Basis of issue and Technical Guideline

The IT Security Label is issued on the basis of §9c BSI Act.

Devices oft the category router can receive the IT Security Label if the manufacturer assures the device's conformity with the Technical Guideline for Broadband Routers BSI TR-03148. The manufacturer's declaration for the product category router can be found here.

The following listing provides a simplified overview of some declared security functionalities. Detailed descriptions of the necessary and recommended requirements can be found in the Technical Guideline and the associated test specification.

Information on the required and recommended device properties

1. Transparency

The manufacturer assures to provide transparent information regarding the security of the device.

These include in particular:

• Information about the availability of security updates, the version of the router firmware, the status of the firewall or enabled and disabled services.
• The ability to receive information about security- related events (for example: failed login attempts or changes in settings), optionally via app or email.
• No hidden functionalities.

2. Access authorization

The manufacturer ensures mechanisms (e.g. password, PIN or electronic key) so that only authorized persons can access the device.

These mechanisms include, for example:

• A sufficiently strong authorization mechanism when logging in by means of a sufficiently strong password query.
• A change of the factory default password to a customized password accompanied by a mechanism that indicates the strength of the chosen password.
• A change of the factory password to an individual password for the Wi-Fi network.
• A firewall that protects the device from unauthorized access.

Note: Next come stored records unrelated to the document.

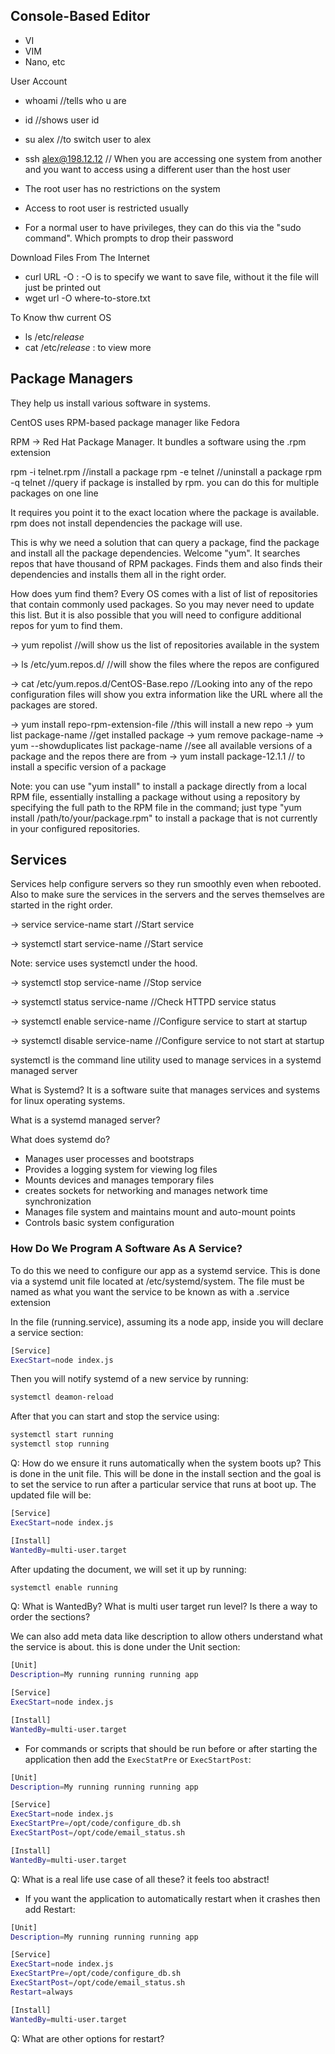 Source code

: ## Console-Based Editor
- VI
- VIM
- Nano, etc

User Account
- whoami //tells who u are
- id //shows user id
- su alex //to switch user to alex
- ssh alex@198.12.12 // When you are accessing one system from another and you want to access using a different user than the host user

- The root user has no restrictions on the system
- Access to root user is restricted usually
- For a normal user to have privileges, they can do this via the "sudo command". Which prompts to drop their password


Download Files From The Internet
- curl URL -O : -O is to specify we want to save file, without it the file will just be printed out
- wget url -O where-to-store.txt

To Know thw current OS
- ls /etc/*release* 
- cat /etc/*release* : to view more

## Package Managers

They help us install various software in systems.

CentOS uses RPM-based package manager like Fedora

RPM -> Red Hat Package Manager.
It bundles a software using the .rpm extension

rpm -i telnet.rpm //install a package
rpm -e telnet //uninstall a package
rpm -q telnet //query if package is installed by rpm. you can do this for multiple packages on one line


It requires you point it to the exact location where the package is available. rpm does not install dependencies the package will use.

This is why we need a solution that can query a package, find the package and install all the package dependencies.
Welcome "yum". It searches repos that have thousand of RPM packages. Finds them and also finds their dependencies and installs them all in the right order.

How does yum find them?
Every OS comes with a list of list of repositories that contain commonly used packages. So you may never need to update this list.
But it is also possible that you will need to configure additional repos for yum to find them. 

-> yum repolist //will show us the list of repositories available in the system

-> ls /etc/yum.repos.d/ //will show the files where the repos are configured

-> cat /etc/yum.repos.d/CentOS-Base.repo //Looking into any of the repo configuration files will show you extra information like the URL where all the packages are stored.

-> yum install repo-rpm-extension-file //this will install a new repo
-> yum list package-name //get installed package
-> yum remove package-name
-> yum --showduplicates list package-name //see all available versions of a package and the repos there are from
-> yum install package-12.1.1 // to install a specific version of a package

Note: you can use "yum install" to install a package directly from a local RPM file, essentially installing a package without using a repository by specifying the full path to the RPM file in the command; just type "yum install /path/to/your/package.rpm" to install a package that is not currently in your configured repositories. 

## Services
Services help configure servers so they run smoothly even when rebooted. Also to make sure the services in the servers and the serves themselves are started in the right order. 

-> service service-name start //Start service

-> systemctl start service-name //Start service

Note: service uses systemctl under the hood. 

-> systemctl stop service-name //Stop service

-> systemctl status service-name //Check HTTPD service status

-> systemctl enable service-name //Configure service to start at startup

-> systemctl disable service-name //Configure service to not start at startup

systemctl  is the command line utility used to manage services in a systemd managed server

What is Systemd?
It is a software suite that manages services and systems for linux operating systems.

What is a systemd managed server?

 What does systemd do?
 - Manages user processes and bootstraps
 - Provides a logging system for viewing log files
 - Mounts devices and manages temporary files
 - creates sockets for networking and manages network time synchronization
 - Manages file system and maintains mount and auto-mount points
- Controls basic system configuration

### How Do We Program A Software As A Service?
To do this we need to configure our app as a systemd service.
This is done via a systemd unit file located at /etc/systemd/system.
The file must be named as what you want the service to be known as with a .service extension

In the file (running.service), assuming its a node app, inside you will declare a service section:
```bash
[Service]
ExecStart=node index.js
```

Then you will notify systemd of a new service by running:
```bash
systemctl deamon-reload
```

After that you can start and stop the service using:
```bash
systemctl start running
systemctl stop running
```

Q: How do we ensure it runs automatically when the system boots up?
This is done in the unit file. This will be done in the install section and the goal is to set the service to run after a particular service that runs at boot up.
The updated file will be:

```bash
[Service]
ExecStart=node index.js

[Install]
WantedBy=multi-user.target
```

After updating the document, we will set it up by running:
```bash
systemctl enable running
```

Q: What is WantedBy? What is multi user target run level? Is there a way to order the sections?

We can also add meta data like description to allow others understand what the service is about. this is done under the Unit section:
```bash
[Unit]
Description=My running running running app

[Service]
ExecStart=node index.js

[Install]
WantedBy=multi-user.target
```

- For commands or scripts that should be run before or after starting the application then add the `ExecStatPre` or `ExecStartPost`:
```bash
[Unit]
Description=My running running running app

[Service]
ExecStart=node index.js
ExecStartPre=/opt/code/configure_db.sh
ExecStartPost=/opt/code/email_status.sh

[Install]
WantedBy=multi-user.target
```

Q: What is a real life use case of all these? it feels too abstract!

- If you want the application to automatically restart when it crashes then add Restart:
```bash
[Unit]
Description=My running running running app

[Service]
ExecStart=node index.js
ExecStartPre=/opt/code/configure_db.sh
ExecStartPost=/opt/code/email_status.sh
Restart=always

[Install]
WantedBy=multi-user.target
```

Q: What are other options for restart?
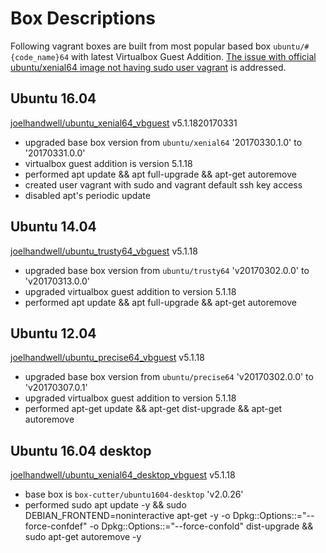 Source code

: # Box Descriptions
Following vagrant boxes are built from most popular based box ```ubuntu/#{code_name}64``` with latest Virtualbox Guest Addition. [The issue with official ubuntu/xenial64 image not having sudo user vagrant](https://bugs.launchpad.net/cloud-images/+bug/1569237) is addressed.

## Ubuntu 16.04
[joelhandwell/ubuntu_xenial64_vbguest](https://atlas.hashicorp.com/joelhandwell/boxes/ubuntu_xenial64_vbguest/) v5.1.1820170331
* upgraded base box version from ```ubuntu/xenial64``` '20170330.1.0' to '20170331.0.0'
* virtualbox guest addition is version 5.1.18
* performed apt update && apt full-upgrade && apt-get autoremove
* created user vagrant with sudo and vagrant default ssh key access
* disabled apt's periodic update

## Ubuntu 14.04
[joelhandwell/ubuntu_trusty64_vbguest](https://atlas.hashicorp.com/joelhandwell/boxes/ubuntu_trusty64_vbguest) v5.1.18
* upgraded base box version from ```ubuntu/trusty64``` 'v20170302.0.0' to 'v20170313.0.0'
* upgraded virtualbox guest addition to version 5.1.18
* performed apt update && apt full-upgrade && apt-get autoremove

## Ubuntu 12.04
[joelhandwell/ubuntu_precise64_vbguest](https://atlas.hashicorp.com/joelhandwell/boxes/ubuntu_precise64_vbguest) v5.1.18
* upgraded base box version from ```ubuntu/precise64``` 'v20170302.0.0' to 'v20170307.0.1'
* upgraded virtualbox guest addition to version 5.1.18
* performed apt-get update && apt-get dist-upgrade && apt-get autoremove


## Ubuntu 16.04 desktop
[joelhandwell/ubuntu_xenial64_desktop_vbguest](https://atlas.hashicorp.com/joelhandwell/boxes/ubuntu_xenial64_desktop_vbguest) v5.1.18
* base box is ```box-cutter/ubuntu1604-desktop``` 'v2.0.26'
* performed sudo apt update -y && sudo DEBIAN_FRONTEND=noninteractive apt-get -y -o Dpkg::Options::="--force-confdef" -o Dpkg::Options::="--force-confold" dist-upgrade && sudo apt-get autoremove -y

The device may also include the following functions, according to the recommendations of the guideline:

• A two-factor authentification during the login process.
• Changing the preset password for login and Wi-Fi network already during initial setup.

3. Update

The manufacturer declares to provide security updates for the device immediately when security vulnerabilities become known.

This includes, for example:

• An encrypted function for updating the firmware (device software).
• The provision of security updates for the duration of the validity of the IT Security Label.

The Technical Guideline further recommends:

• An automatic update mechanism activated by default.
• A mechanism for automatic installation of firmware updates with the possibility of disabling and manually managing the installation of firmware updates.

4. Encryption

The manufacturer assures that the device's communications, interactions, and certain locally stored data (e.g., login credentials) are secured with encryption procedures in accordance with the Technical Guideline.

This concerns in particular:

• Encryption of access to the router via WAN (e.g. via app), optionally via Wi-Fi.
• The provision of encryption using the WPA 2 standard or higher for the users' Wi-Fi or for guest Wi-Fis.

Some devices may also have additional functions, according to the Technical Guideline:

• A way to provide security-related information via app.
• An encrypted communication when using the app.

5. Data cleansing and data hygiene

The manufacturer states that the device includes mechanisms to erase data effectively so that it cannot be recovered easily.

These include, for example:

• A reset mechanism by which all stored data and settings are deleted irrevocably (for example, by a reset button).